Loss of Petals Could Be Advantageous.

The parallel petal losses within the buttercup family and many other lineages not only reflect the existence of similar selective pressures in different spatial and temporal dimensions, but also highlight the astonishing ability of plants to adjust their phenotypes in response to a changing environment. In flowering plants, it has long been postulated that presence of petals is beneficial because the showy and attractive organs can facilitate pollination (1). Indeed, the reason why some groups of flowering plants (such as the Orchidaceae, Zingiberales, Lamiales, and so forth) are extremely rich in species diversity is that they have evolved conspicuous and specialized petals or petal-like structures (1, 2, 19). However, petal loss may have also been advantageous, at least in certain circumstances, as is evidenced by the occurrence of apetalous species in many lineages. In addition, in the Ranunculaceae and many other families, sepals or sometimes bracts are large, showy, and attractive, whereas petals are relatively small in size and inconspicuous in appearance (18, 20). Therefore, loss of petals would unlikely change the general display of the flower. Rather, because the formation of petals and nectaries requires energy, having petals may not be advantageous when resources become limited and pollinators are not specialized. Actually, many Ranunculaceous species have evolved rather generalized pollination systems, in which open flowers can use pollen as a reward (37). Therefore, except in a few extraordinary cases (such as Aquilegia, Aconitum, and Delphinium), the selective pressure to maintain nectar-secreting petals is not strong. In contrast, in many taxa, sepals, stamens, or even filaments have become showy, conspicuous, and attractive to insects, and thus petals are no longer a decisive factor for pollination.
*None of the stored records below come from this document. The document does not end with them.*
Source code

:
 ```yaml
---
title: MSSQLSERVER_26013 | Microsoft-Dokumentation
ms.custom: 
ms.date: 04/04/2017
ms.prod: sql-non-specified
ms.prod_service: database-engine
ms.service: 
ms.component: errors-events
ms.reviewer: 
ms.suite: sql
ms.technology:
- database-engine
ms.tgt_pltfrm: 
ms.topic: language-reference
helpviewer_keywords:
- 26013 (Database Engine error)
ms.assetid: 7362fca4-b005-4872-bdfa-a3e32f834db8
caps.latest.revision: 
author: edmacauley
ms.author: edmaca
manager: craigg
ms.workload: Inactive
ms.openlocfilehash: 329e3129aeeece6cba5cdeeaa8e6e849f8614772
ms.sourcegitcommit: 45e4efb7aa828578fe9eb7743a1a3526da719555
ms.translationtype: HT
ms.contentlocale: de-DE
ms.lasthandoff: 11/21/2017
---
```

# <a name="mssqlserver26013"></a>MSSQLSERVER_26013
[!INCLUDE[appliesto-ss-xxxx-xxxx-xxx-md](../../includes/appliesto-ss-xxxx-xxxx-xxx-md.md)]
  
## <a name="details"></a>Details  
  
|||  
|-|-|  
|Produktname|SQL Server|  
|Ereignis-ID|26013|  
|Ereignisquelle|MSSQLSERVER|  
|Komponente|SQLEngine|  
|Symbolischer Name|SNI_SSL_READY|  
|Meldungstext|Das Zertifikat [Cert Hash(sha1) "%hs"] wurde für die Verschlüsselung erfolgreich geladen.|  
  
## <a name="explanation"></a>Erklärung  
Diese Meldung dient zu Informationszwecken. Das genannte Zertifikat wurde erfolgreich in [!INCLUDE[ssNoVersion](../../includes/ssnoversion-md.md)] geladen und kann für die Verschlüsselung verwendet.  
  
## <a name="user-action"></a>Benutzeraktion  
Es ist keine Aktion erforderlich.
The fact that some Thalictrum species have evolved syndromes of wind pollination (37) further suggests that the negative effect caused by petal losses, if any, may be compensated by other factors.

Materials and Methods

Gene Isolation and Confirmation.

For each species (details in Table S2), total RNA was extracted from floral buds at various developmental stages using PureLink Plant RNA Reagent (Invitrogen), and then reverse-transcribed into cDNA with the SuperScript III first-strand cDNA synthesis kit (Invitrogen). AP3-like genes were amplified by two rounds of conventional RT-PCR with degenerate forward primers and a reverse adaptor primer (Tables S1 and S3). Amplified fragments of expected lengths were then purified and cloned into pEASY-T3 cloning vector (TransGen). At least 20 positive clones were sequenced for each gene, and the sequences were confirmed by BLAST searches and phylogenetic analysis as described (16) (Fig. S7). To obtain the genomic DNA of the AP3-3 orthologs, gene-specific primers were designed, and a PCR-based genome walking method was performed (Takara). Full-length fragments of each gene were assembled by ContigExpress and confirmed by PCR-based sequencing.

qRT-PCR.

Total RNAs were isolated from leaves, inflorescences (including floral buds at different developmental stages), and individual floral organs at the nearly-mature stages. mRNAs were first purified from total RNAs with Oligotex mRNA kit (Qiagen) and then reverse-transcribed into cDNA as above described. Amplification efficiency of the primer combinations (Tables S1 and S3) for each gene was determined by comparing the standard curves, and the best combinations were used for further qRT-PCR, which was performed using PrimerScript RT reagent kit (Perfect Real Time)(Takara) in a Stratagene Mx3000P. All reactions were run with three biological replicates (except for the Leptopyrum petals, which are very tiny and difficult to collect) and three technical replicates. Relative gene expression values were first normalized a well-known house-keeping gene, ACTIN, and then renormalized to the expression of AP3-1 in stamens (38). Previous (7, 24, 39) and our own observations have found that the expression of the AP3-1 orthologs in stamens are generally comparable between species.

In Situ Hybridization.

Floral buds at various development stages were fixed in 4% (wt/vol) paraformaldehyde and embedded in Paraplast (Sigma). A fragment spanning the C-terminal end of the coding region and the 3′ UTR was used as template for synthesis of sense and antisense digoxigenin-labeled RNA probes with the DIG RNA labeling kit (Roche) (Tables S1 and S3). Treatments of the sections (8–10 µm) were performed as described (40), with several modifications depending on species. Images were captured with a Zeiss Axio imager microscope.

Supplementary Material

Supporting Information

supp_110_13_5074__index.html^{(7.3KB, html)}

Acknowledgments

We thank Genlu Bai and You Zhou for assistance in collecting plant materials and Veronica Di Stilio, Xuejun Ge, Yanping Guo, Anmin Lu, Hong Ma, Jongmin Nam, Masatoshi Nei, Kaiyu Pan, Guangyuan Rao, and Ji Yang for valuable comments. This work was supported by National Basic Research Program of China Grant 2009CB941500 and National Natural Science Foundation of China Grants 31125005, 30870179, and 31170215.

Footnotes

The authors declare no conflict of interest.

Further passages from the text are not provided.